Bridgemarq Real Estate Services has made headlines recently with its impressive 8.3% dividend yield, paying $0.1125 per share each month. This translates to an annual dividend of $1.35 per share, making it an appealing option for those seeking regular income. In 2025, the company reported revenue of $407 million, a significant increase from $351 million in 2024, showcasing its resilience in a challenging market.

Despite these positive figures, the broader context reveals a more complex picture. Bridgemarq operates in a cyclical sector, heavily influenced by the health of the Canadian housing market. The company’s net income improved to $7.3 million in 2025, a stark contrast to the loss of $10.3 million in 2024. However, the company ended 2025 with free cash flow of $10.6 million, down from $16.8 million the previous year, raising concerns about its long-term sustainability.

As the Canadian realtor population shrank by 3%, Bridgemarq managed to grow its agent network by 470 professionals, marking a 2% increase. This growth indicates a strategic effort to capture market share amid a contracting industry. Yet, the sustainability of its dividend remains a pressing question. The annual dividend expense is approximately $12.8 million, suggesting an unsustainable payout ratio of over 100%.

“However, no 8.3% yield comes without trade-offs, and BRE operates in a cyclical sector,” a sentiment echoed by many analysts. The cyclical nature of real estate means that market fluctuations can significantly impact performance. Bridgemarq’s high-risk investment status is underscored by falling free cash flows and slowing housing demand, which could jeopardize its ability to maintain such generous dividends.

Investors are advised to weigh these factors carefully.
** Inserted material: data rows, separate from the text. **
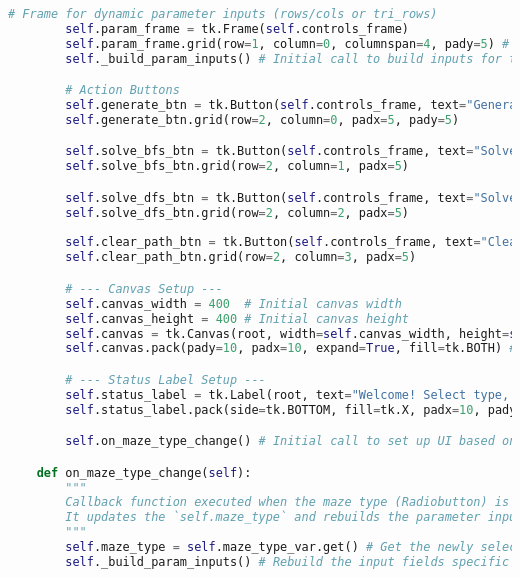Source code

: \documentclass[UTF8]{report}
\theoremstyle{MyLineTheoremStyle} %
\theoremstyle{MyBlockTheoremStyle} %
\theoremstyle{MySubsubsectionStyle} %
\begin{document}
\begin{lstlisting}[language=Python, caption={迷宫生成与求解程序代码}]
        # Frame for dynamic parameter inputs (rows/cols or tri_rows)
        self.param_frame = tk.Frame(self.controls_frame)
        self.param_frame.grid(row=1, column=0, columnspan=4, pady=5) # Adjusted columnspan
        self._build_param_inputs() # Initial call to build inputs for the default maze type

        # Action Buttons
        self.generate_btn = tk.Button(self.controls_frame, text="Generate Maze", command=self.generate_maze_action)
        self.generate_btn.grid(row=2, column=0, padx=5, pady=5) 

        self.solve_bfs_btn = tk.Button(self.controls_frame, text="Solve (BFS - Shortest)", command=lambda: self.solve_maze_action('bfs'))
        self.solve_bfs_btn.grid(row=2, column=1, padx=5) 

        self.solve_dfs_btn = tk.Button(self.controls_frame, text="Solve (DFS)", command=lambda: self.solve_maze_action('dfs'))
        self.solve_dfs_btn.grid(row=2, column=2, padx=5) 
        
        self.clear_path_btn = tk.Button(self.controls_frame, text="Clear Path", command=self.clear_path_display_action)
        self.clear_path_btn.grid(row=2, column=3, padx=5) 

        # --- Canvas Setup ---
        self.canvas_width = 400  # Initial canvas width
        self.canvas_height = 400 # Initial canvas height
        self.canvas = tk.Canvas(root, width=self.canvas_width, height=self.canvas_height, bg='ivory', highlightthickness=1, highlightbackground="black")
        self.canvas.pack(pady=10, padx=10, expand=True, fill=tk.BOTH) # Pack canvas to fill available space

        # --- Status Label Setup ---
        self.status_label = tk.Label(root, text="Welcome! Select type, adjust size, and generate.", relief=tk.SUNKEN, anchor="w")
        self.status_label.pack(side=tk.BOTTOM, fill=tk.X, padx=10, pady=5) # Pack status label at the bottom

        self.on_maze_type_change() # Initial call to set up UI based on default maze type

    def on_maze_type_change(self):
        """
        Callback function executed when the maze type (Radiobutton) is changed.
        It updates the `self.maze_type` and rebuilds the parameter input fields.
        """
        self.maze_type = self.maze_type_var.get() # Get the newly selected maze type
        self._build_param_inputs() # Rebuild the input fields specific to this maze type


\end{lstlisting}
\end{document}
The Tax-Free Savings Account (TFSA) is indeed one of the most powerful investment accounts Canadians can access, but the risks associated with Bridgemarq’s dividend sustainability cannot be ignored. As the market continues to evolve, the implications for Bridgemarq’s financial health will be closely monitored.

Details remain unconfirmed regarding the potential impact of future housing market conditions on Bridgemarq’s dividend sustainability. As the company navigates these challenges, its performance will be a focal point for investors seeking income in a fluctuating market.